[WORK INSTRUCTION]
Once the pictures are removed, return each record below exactly as written.

[Recorded data]
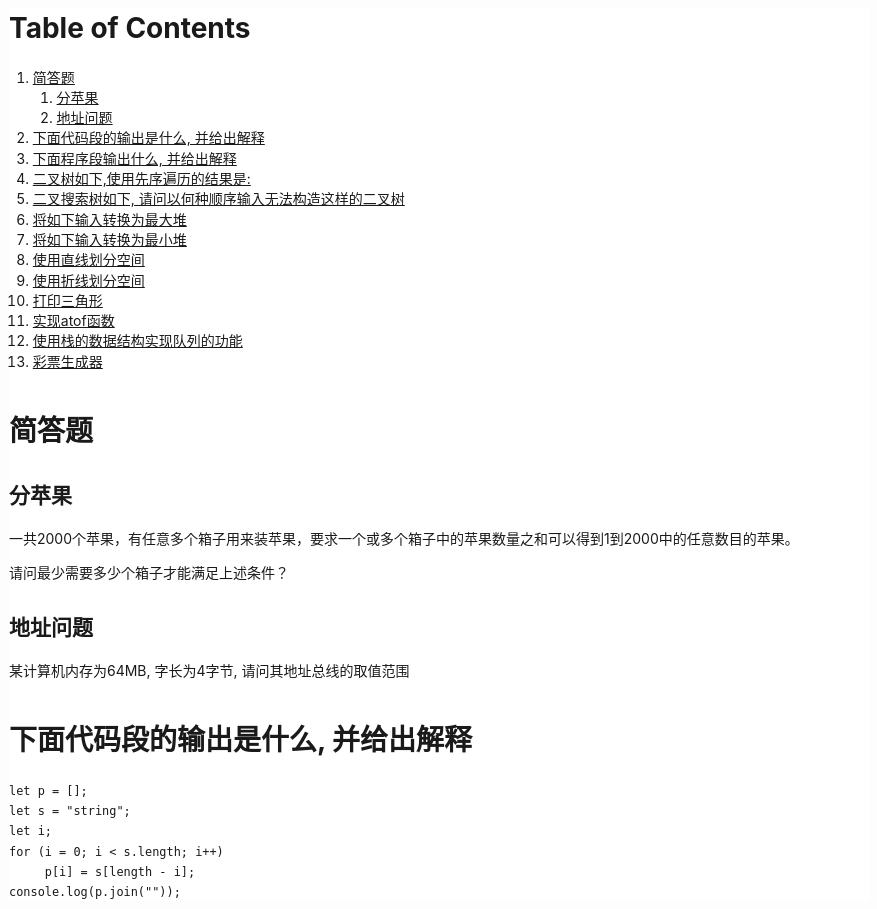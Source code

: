 
# Table of Contents

1.  [简答题](#org9410caf)
    1.  [分苹果](#org7e48372)
    2.  [地址问题](#org0871aea)
2.  [下面代码段的输出是什么, 并给出解释](#orgf962c52)
3.  [下面程序段输出什么, 并给出解释](#org2d5e20a)
4.  [二叉树如下,使用先序遍历的结果是:](#org9158aa2)
5.  [二叉搜索树如下, 请问以何种顺序输入无法构造这样的二叉树](#orgcfa6ac0)
6.  [将如下输入转换为最大堆](#org961047b)
7.  [将如下输入转换为最小堆](#org4baac97)
8.  [使用直线划分空间](#org6816fd3)
9.  [使用折线划分空间](#orga7b0169)
10. [打印三角形](#org69d208f)
11. [实现atof函数](#orgaa55d5d)
12. [使用栈的数据结构实现队列的功能](#orgf28dfb7)
13. [彩票生成器](#orgd0d73f0)



<a id="org9410caf"></a>

# 简答题


<a id="org7e48372"></a>

## 分苹果

一共2000个苹果，有任意多个箱子用来装苹果，要求一个或多个箱子中的苹果数量之和可以得到1到2000中的任意数目的苹果。

请问最少需要多少个箱子才能满足上述条件？


<a id="org0871aea"></a>

## 地址问题

某计算机内存为64MB, 字长为4字节, 请问其地址总线的取值范围


<a id="orgf962c52"></a>

# 下面代码段的输出是什么, 并给出解释

    let p = []; 
    let s = "string"; 
    let i; 
    for (i = 0; i < s.length; i++) 
         p[i] = s[length - i]; 
    console.log(p.join(""));
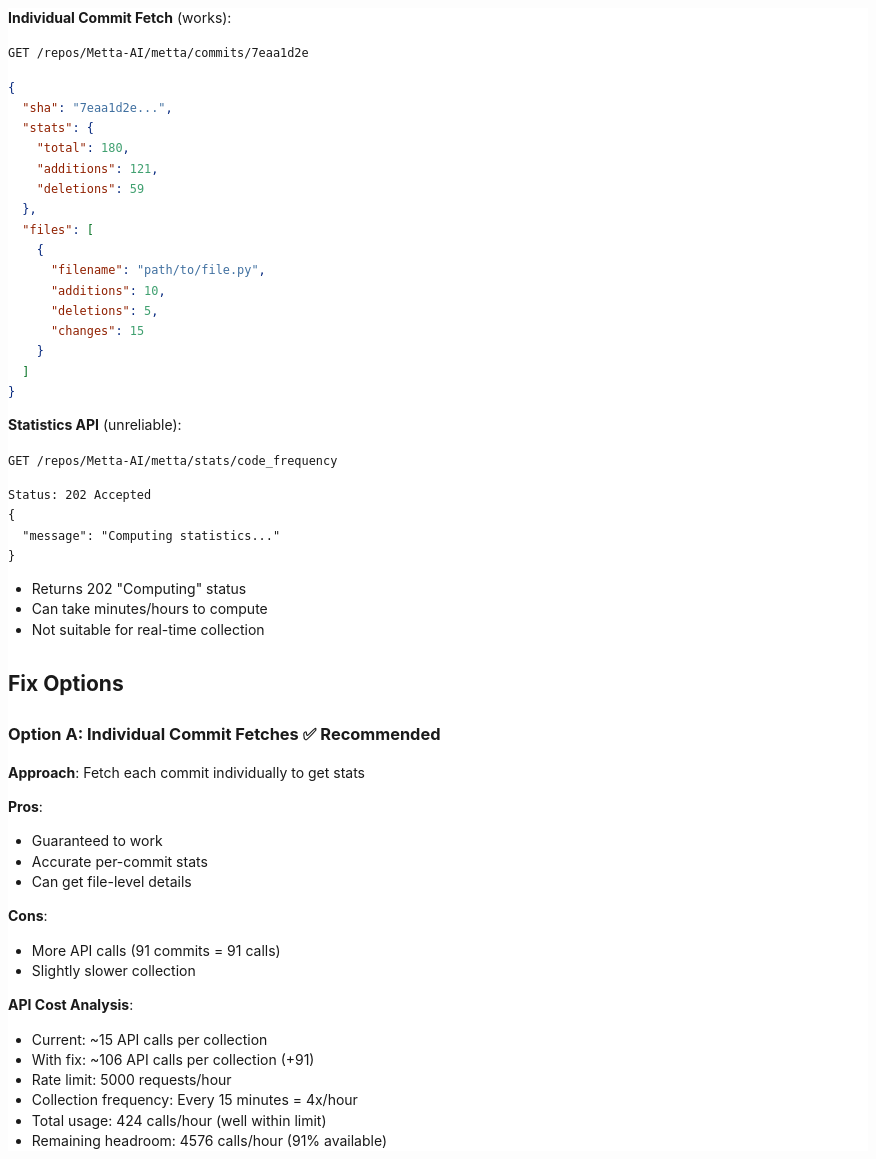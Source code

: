 **Individual Commit Fetch** (works):
```bash
GET /repos/Metta-AI/metta/commits/7eaa1d2e
```
```json
{
  "sha": "7eaa1d2e...",
  "stats": {
    "total": 180,
    "additions": 121,
    "deletions": 59
  },
  "files": [
    {
      "filename": "path/to/file.py",
      "additions": 10,
      "deletions": 5,
      "changes": 15
    }
  ]
}
```

**Statistics API** (unreliable):
```bash
GET /repos/Metta-AI/metta/stats/code_frequency
```
```
Status: 202 Accepted
{
  "message": "Computing statistics..."
}
```
- Returns 202 "Computing" status
- Can take minutes/hours to compute
- Not suitable for real-time collection

## Fix Options

### Option A: Individual Commit Fetches ✅ Recommended

**Approach**: Fetch each commit individually to get stats

**Pros**:
- Guaranteed to work
- Accurate per-commit stats
- Can get file-level details

**Cons**:
- More API calls (91 commits = 91 calls)
- Slightly slower collection

**API Cost Analysis**:
- Current: ~15 API calls per collection
- With fix: ~106 API calls per collection (+91)
- Rate limit: 5000 requests/hour
- Collection frequency: Every 15 minutes = 4x/hour
- Total usage: 424 calls/hour (well within limit)
- Remaining headroom: 4576 calls/hour (91% available)
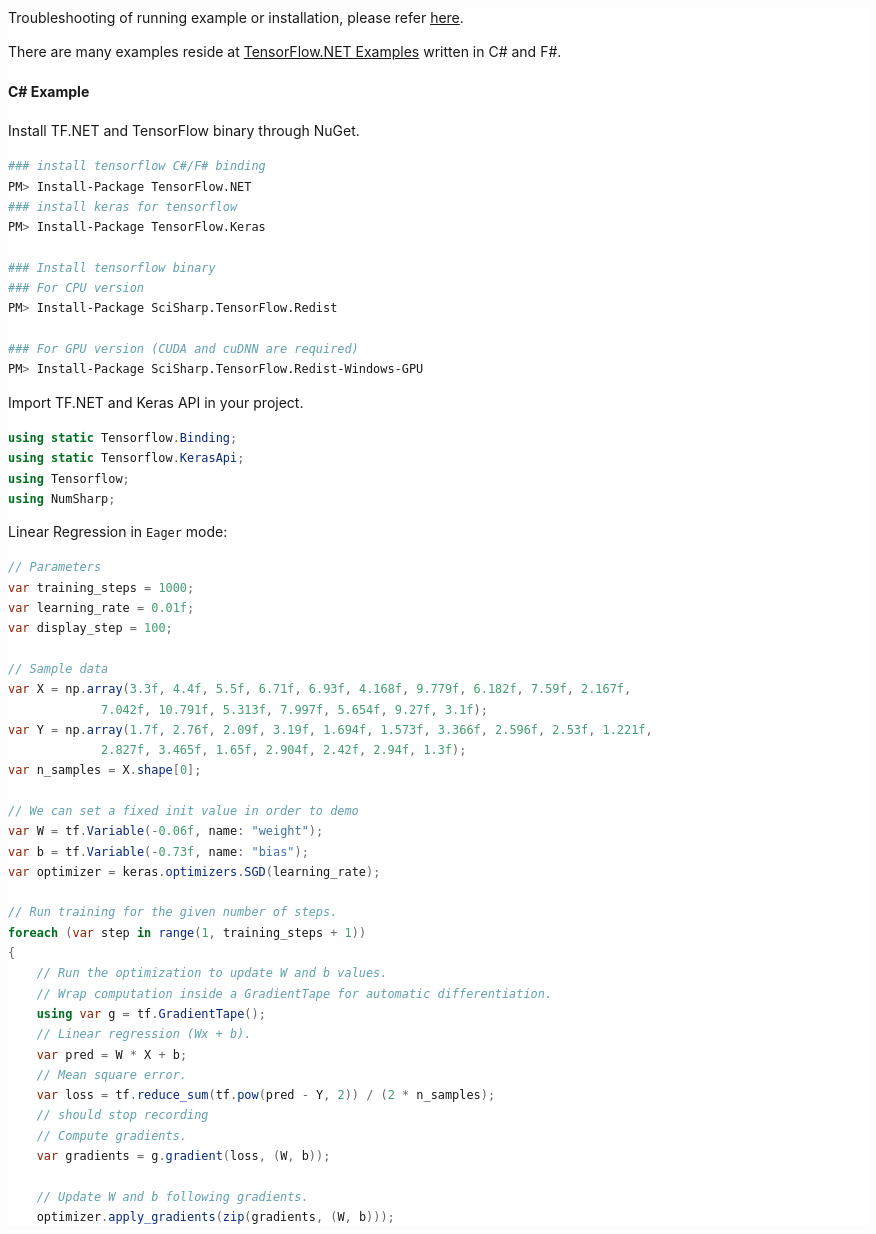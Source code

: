 Troubleshooting of running example or installation, please  refer [here](tensorflowlib/README.md).

There are many examples reside at [TensorFlow.NET Examples](https://github.com/SciSharp/TensorFlow.NET-Examples) written in C# and F#.

#### C# Example

Install TF.NET and TensorFlow binary through NuGet.
```sh
### install tensorflow C#/F# binding
PM> Install-Package TensorFlow.NET
### install keras for tensorflow
PM> Install-Package TensorFlow.Keras

### Install tensorflow binary
### For CPU version
PM> Install-Package SciSharp.TensorFlow.Redist

### For GPU version (CUDA and cuDNN are required)
PM> Install-Package SciSharp.TensorFlow.Redist-Windows-GPU
```

Import TF.NET and Keras API in your project.

```csharp
using static Tensorflow.Binding;
using static Tensorflow.KerasApi;
using Tensorflow;
using NumSharp;
```

Linear Regression in `Eager` mode:

```csharp
// Parameters        
var training_steps = 1000;
var learning_rate = 0.01f;
var display_step = 100;

// Sample data
var X = np.array(3.3f, 4.4f, 5.5f, 6.71f, 6.93f, 4.168f, 9.779f, 6.182f, 7.59f, 2.167f,
             7.042f, 10.791f, 5.313f, 7.997f, 5.654f, 9.27f, 3.1f);
var Y = np.array(1.7f, 2.76f, 2.09f, 3.19f, 1.694f, 1.573f, 3.366f, 2.596f, 2.53f, 1.221f,
             2.827f, 3.465f, 1.65f, 2.904f, 2.42f, 2.94f, 1.3f);
var n_samples = X.shape[0];

// We can set a fixed init value in order to demo
var W = tf.Variable(-0.06f, name: "weight");
var b = tf.Variable(-0.73f, name: "bias");
var optimizer = keras.optimizers.SGD(learning_rate);

// Run training for the given number of steps.
foreach (var step in range(1, training_steps + 1))
{
    // Run the optimization to update W and b values.
    // Wrap computation inside a GradientTape for automatic differentiation.
    using var g = tf.GradientTape();
    // Linear regression (Wx + b).
    var pred = W * X + b;
    // Mean square error.
    var loss = tf.reduce_sum(tf.pow(pred - Y, 2)) / (2 * n_samples);
    // should stop recording
    // Compute gradients.
    var gradients = g.gradient(loss, (W, b));

    // Update W and b following gradients.
    optimizer.apply_gradients(zip(gradients, (W, b)));
```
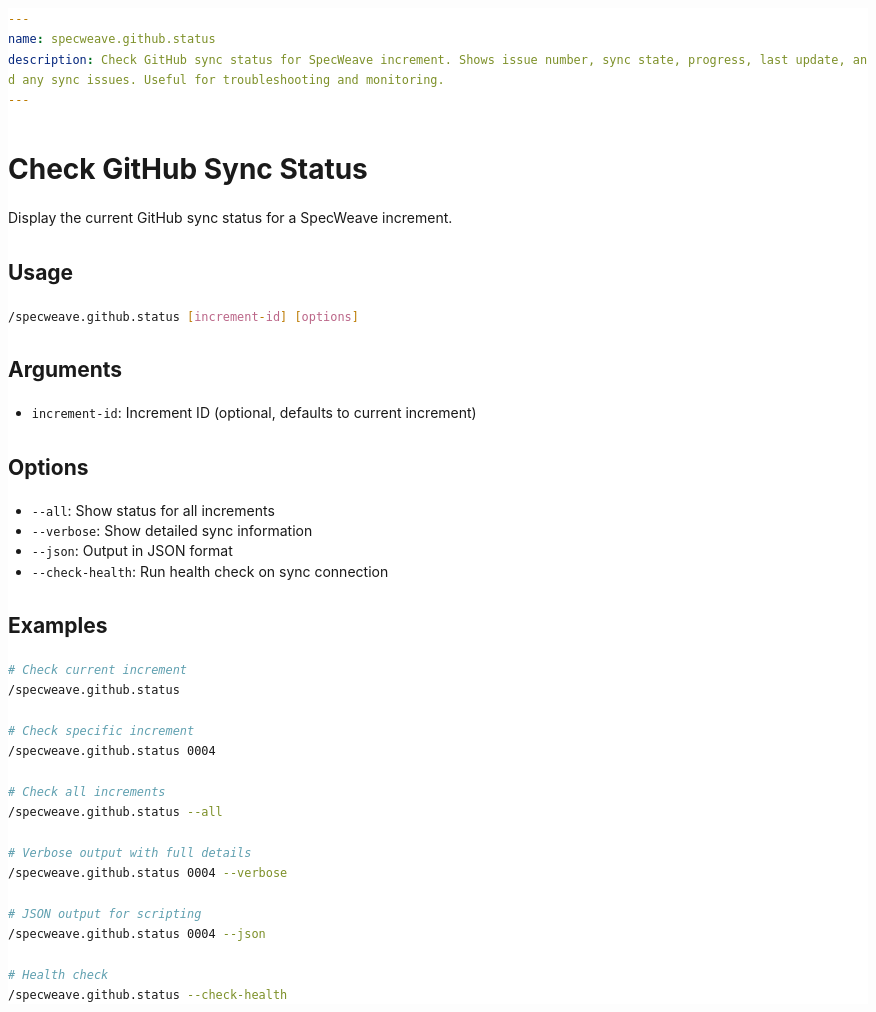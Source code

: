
 ```yaml
---
name: specweave.github.status
description: Check GitHub sync status for SpecWeave increment. Shows issue number, sync state, progress, last update, and any sync issues. Useful for troubleshooting and monitoring.
---
```


# Check GitHub Sync Status

Display the current GitHub sync status for a SpecWeave increment.

## Usage

```bash
/specweave.github.status [increment-id] [options]
```

## Arguments

- `increment-id`: Increment ID (optional, defaults to current increment)

## Options

- `--all`: Show status for all increments
- `--verbose`: Show detailed sync information
- `--json`: Output in JSON format
- `--check-health`: Run health check on sync connection

## Examples

```bash
# Check current increment
/specweave.github.status

# Check specific increment
/specweave.github.status 0004

# Check all increments
/specweave.github.status --all

# Verbose output with full details
/specweave.github.status 0004 --verbose

# JSON output for scripting
/specweave.github.status 0004 --json

# Health check
/specweave.github.status --check-health
```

[RESPONSE TO THIS TASK]
Source code

: 
# Table of Contents

1.  [简答题](#org9410caf)
    1.  [分苹果](#org7e48372)
    2.  [地址问题](#org0871aea)
2.  [下面代码段的输出是什么, 并给出解释](#orgf962c52)
3.  [下面程序段输出什么, 并给出解释](#org2d5e20a)
4.  [二叉树如下,使用先序遍历的结果是:](#org9158aa2)
5.  [二叉搜索树如下, 请问以何种顺序输入无法构造这样的二叉树](#orgcfa6ac0)
6.  [将如下输入转换为最大堆](#org961047b)
7.  [将如下输入转换为最小堆](#org4baac97)
8.  [使用直线划分空间](#org6816fd3)
9.  [使用折线划分空间](#orga7b0169)
10. [打印三角形](#org69d208f)
11. [实现atof函数](#orgaa55d5d)
12. [使用栈的数据结构实现队列的功能](#orgf28dfb7)
13. [彩票生成器](#orgd0d73f0)



<a id="org9410caf"></a>

# 简答题


<a id="org7e48372"></a>

## 分苹果

一共2000个苹果，有任意多个箱子用来装苹果，要求一个或多个箱子中的苹果数量之和可以得到1到2000中的任意数目的苹果。

请问最少需要多少个箱子才能满足上述条件？


<a id="org0871aea"></a>

## 地址问题

某计算机内存为64MB, 字长为4字节, 请问其地址总线的取值范围


<a id="orgf962c52"></a>

# 下面代码段的输出是什么, 并给出解释

    let p = []; 
    let s = "string"; 
    let i; 
    for (i = 0; i < s.length; i++) 
         p[i] = s[length - i]; 
    console.log(p.join(""));
Source code

: **Individual Commit Fetch** (works):
```bash
GET /repos/Metta-AI/metta/commits/7eaa1d2e
```
```json
{
  "sha": "7eaa1d2e...",
  "stats": {
    "total": 180,
    "additions": 121,
    "deletions": 59
  },
  "files": [
    {
      "filename": "path/to/file.py",
      "additions": 10,
      "deletions": 5,
      "changes": 15
    }
  ]
}
```

**Statistics API** (unreliable):
```bash
GET /repos/Metta-AI/metta/stats/code_frequency
```
```
Status: 202 Accepted
{
  "message": "Computing statistics..."
}
```
- Returns 202 "Computing" status
- Can take minutes/hours to compute
- Not suitable for real-time collection

## Fix Options

### Option A: Individual Commit Fetches ✅ Recommended

**Approach**: Fetch each commit individually to get stats

**Pros**:
- Guaranteed to work
- Accurate per-commit stats
- Can get file-level details

**Cons**:
- More API calls (91 commits = 91 calls)
- Slightly slower collection

**API Cost Analysis**:
- Current: ~15 API calls per collection
- With fix: ~106 API calls per collection (+91)
- Rate limit: 5000 requests/hour
- Collection frequency: Every 15 minutes = 4x/hour
- Total usage: 424 calls/hour (well within limit)
- Remaining headroom: 4576 calls/hour (91% available)
Source code

: Troubleshooting of running example or installation, please  refer [here](tensorflowlib/README.md).

There are many examples reside at [TensorFlow.NET Examples](https://github.com/SciSharp/TensorFlow.NET-Examples) written in C# and F#.

#### C# Example

Install TF.NET and TensorFlow binary through NuGet.
```sh
### install tensorflow C#/F# binding
PM> Install-Package TensorFlow.NET
### install keras for tensorflow
PM> Install-Package TensorFlow.Keras

### Install tensorflow binary
### For CPU version
PM> Install-Package SciSharp.TensorFlow.Redist

### For GPU version (CUDA and cuDNN are required)
PM> Install-Package SciSharp.TensorFlow.Redist-Windows-GPU
```

Import TF.NET and Keras API in your project.

```csharp
using static Tensorflow.Binding;
using static Tensorflow.KerasApi;
using Tensorflow;
using NumSharp;
```

Linear Regression in `Eager` mode:

```csharp
// Parameters        
var training_steps = 1000;
var learning_rate = 0.01f;
var display_step = 100;

// Sample data
var X = np.array(3.3f, 4.4f, 5.5f, 6.71f, 6.93f, 4.168f, 9.779f, 6.182f, 7.59f, 2.167f,
             7.042f, 10.791f, 5.313f, 7.997f, 5.654f, 9.27f, 3.1f);
var Y = np.array(1.7f, 2.76f, 2.09f, 3.19f, 1.694f, 1.573f, 3.366f, 2.596f, 2.53f, 1.221f,
             2.827f, 3.465f, 1.65f, 2.904f, 2.42f, 2.94f, 1.3f);
var n_samples = X.shape[0];

// We can set a fixed init value in order to demo
var W = tf.Variable(-0.06f, name: "weight");
var b = tf.Variable(-0.73f, name: "bias");
var optimizer = keras.optimizers.SGD(learning_rate);

// Run training for the given number of steps.
foreach (var step in range(1, training_steps + 1))
{
    // Run the optimization to update W and b values.
    // Wrap computation inside a GradientTape for automatic differentiation.
    using var g = tf.GradientTape();
    // Linear regression (Wx + b).
    var pred = W * X + b;
    // Mean square error.
    var loss = tf.reduce_sum(tf.pow(pred - Y, 2)) / (2 * n_samples);
    // should stop recording
    // Compute gradients.
    var gradients = g.gradient(loss, (W, b));

    // Update W and b following gradients.
    optimizer.apply_gradients(zip(gradients, (W, b)));
```
Source code

:
 ```yaml
---
name: specweave.github.status
description: Check GitHub sync status for SpecWeave increment. Shows issue number, sync state, progress, last update, and any sync issues. Useful for troubleshooting and monitoring.
---
```


# Check GitHub Sync Status

Display the current GitHub sync status for a SpecWeave increment.

## Usage

```bash
/specweave.github.status [increment-id] [options]
```

## Arguments

- `increment-id`: Increment ID (optional, defaults to current increment)

## Options

- `--all`: Show status for all increments
- `--verbose`: Show detailed sync information
- `--json`: Output in JSON format
- `--check-health`: Run health check on sync connection

## Examples

```bash
# Check current increment
/specweave.github.status

# Check specific increment
/specweave.github.status 0004

# Check all increments
/specweave.github.status --all

# Verbose output with full details
/specweave.github.status 0004 --verbose

# JSON output for scripting
/specweave.github.status 0004 --json

# Health check
/specweave.github.status --check-health
```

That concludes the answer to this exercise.